Der Kurswechsel der Regierung, die damit zentrale Versprechen bricht, stellt das gesellschaftliche Selbstverständnis nachhaltig infrage. Die Folgen sind unvorhersehbar. Wie etwa kann eine Gesellschaft das Wettrüsten des Kalten Kriegs verurteilen, wenn sie selbst nun in ein solches einsteigt? Wie etwa soll das Prinzip des besseren Arguments und der Rationalität in einer Gesellschaft vermittelt werden, die im Zweifelsfalle auf ein abschreckend starkes Militär setzt? Wie etwa soll der Wert der Gewaltfreiheit in einer Gesellschaft hochgehalten werden, die auf oberster Ebene die von der Frage der konkreten Nothilfe losgelöste Aufrüstung bejubelt?
Es stimmt, dass es nach dem Zivilisationsbruch Putins keine genuin guten Entscheidungen mehr geben kann, da jede Entscheidung sich innerhalb der Fakten des Krieges situieren muss. Das bedeutet jedoch nicht, dass es unter den verbleibenden Optionen nicht erkennbar bessere und schlechtere gibt. Die für die angekündigte Aufrüstung ist eine der schlechteren.
Kommentare 14
Ja, Klima war gestern (war eh nur was für Weicheier), nun fließt das Geld wieder in den verlässlich krisensicheren Hafen der Rüstungsindustrie.
Die Entscheidung zur Aufrüstung ist völlig geisteskrank.
Sie hat ja auch Null Effekt auf den laufenden Krieg. Und Putin wird die NATO natürlich nicht angreifen. Falls doch, haben wir den Dritten Weltkrieg und das war's dann.
Finanziert werden muss diese nationale Kraftanstrengung natürlich irgendwie. Da die Schuldenbremse nennenswerte Neuverschuldung ausschließt, werden wir uns auf einen gigantischen Sozialabbau einrichten müssen. Um unsere Wehr und Waffen zu ertüchtigen, muss man eben auch schmerzhafte Opfer bringen.

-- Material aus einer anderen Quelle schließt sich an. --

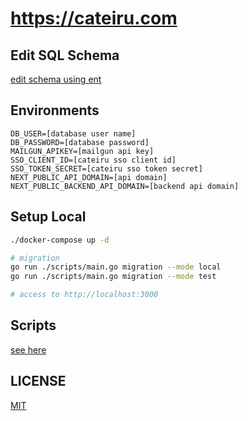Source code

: # https://cateiru.com

## Edit SQL Schema

[edit schema using ent](./ent/schema)

## Environments

```env
DB_USER=[database user name]
DB_PASSWORD=[database password]
MAILGUN_APIKEY=[mailgun api key]
SSO_CLIENT_ID=[cateiru sso client id]
SSO_TOKEN_SECRET=[cateiru sso token secret]
NEXT_PUBLIC_API_DOMAIN=[api domain]
NEXT_PUBLIC_BACKEND_API_DOMAIN=[backend api domain]
```

## Setup Local

```bash
./docker-compose up -d

# migration
go run ./scripts/main.go migration --mode local
go run ./scripts/main.go migration --mode test

# access to http://localhost:3000
```

## Scripts

[see here](./docs/scripts.md)

## LICENSE

[MIT](./LICENSE)

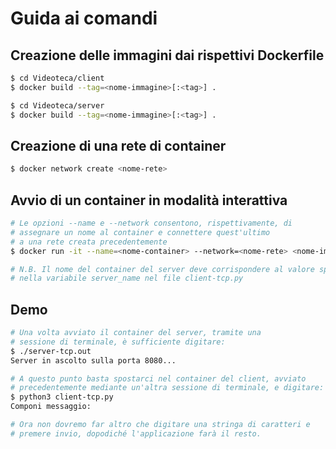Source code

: # Guida ai comandi
## Creazione delle immagini dai rispettivi Dockerfile

```bash
$ cd Videoteca/client
$ docker build --tag=<nome-immagine>[:<tag>] .

$ cd Videoteca/server
$ docker build --tag=<nome-immagine>[:<tag>] .
```

## Creazione di una rete di container

```bash
$ docker network create <nome-rete>
```

## Avvio di un container in modalità interattiva

```bash
# Le opzioni --name e --network consentono, rispettivamente, di
# assegnare un nome al container e connettere quest'ultimo
# a una rete creata precedentemente
$ docker run -it --name=<nome-container> --network=<nome-rete> <nome-immagine> /bin/bash

# N.B. Il nome del container del server deve corrispondere al valore specificato
# nella variabile server_name nel file client-tcp.py
```

## Demo
```bash
# Una volta avviato il container del server, tramite una
# sessione di terminale, è sufficiente digitare:
$ ./server-tcp.out
Server in ascolto sulla porta 8080...

# A questo punto basta spostarci nel container del client, avviato
# precedentemente mediante un'altra sessione di terminale, e digitare:
$ python3 client-tcp.py
Componi messaggio:

# Ora non dovremo far altro che digitare una stringa di caratteri e
# premere invio, dopodiché l'applicazione farà il resto.
```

Wer allerdings meint, gegen dieses Gürtel-enger-schnallen zu demonstrieren, kann ja nur ein Putinfreund sein - und muss mit gesellschaftlicher Isolierung und Ausgrenzung rechnen.
Ja, ein perfektes System! Oder hegen Sie daran irgendwelche Zweifel, Sie Nestbeschmutzer?!?
Scholz & Co haben doch nur geradezu auf diese Gelegenheit gewartet. Sie führen die Tradition der Bellizisten des »Parteienkartells aus CDU/CSU, SPD, FDP und GRÜNEn« seit Schröder und Fischer 1998 fort.
Und nicht nur die tun das. Alle die Flinten-Politikerrinnen und Kanonen-Politiker der EU werden diese Gelegenheit nutzen, ihre Kriegs-Equipments aufzurüsten. Ich darf in diesem Zusammenhang erinnern: Der NATO stehen für ihre Kriegszerstörungsaktivitäten 18 mal so viele Dollar zur Verfügung wie der Russischen Föderation. Allein hieran wird der Wahnsinn deutlich.
Putin könnte ja vielleicht auch mal auf die Idee kommen, dieses offensichtliche Manko über seine Atombomben auszugleichen. Auch dann steht es ja erst 1:1, denn diejenigen, die bisher Atombomben auf Menschen schossen, sind die USA.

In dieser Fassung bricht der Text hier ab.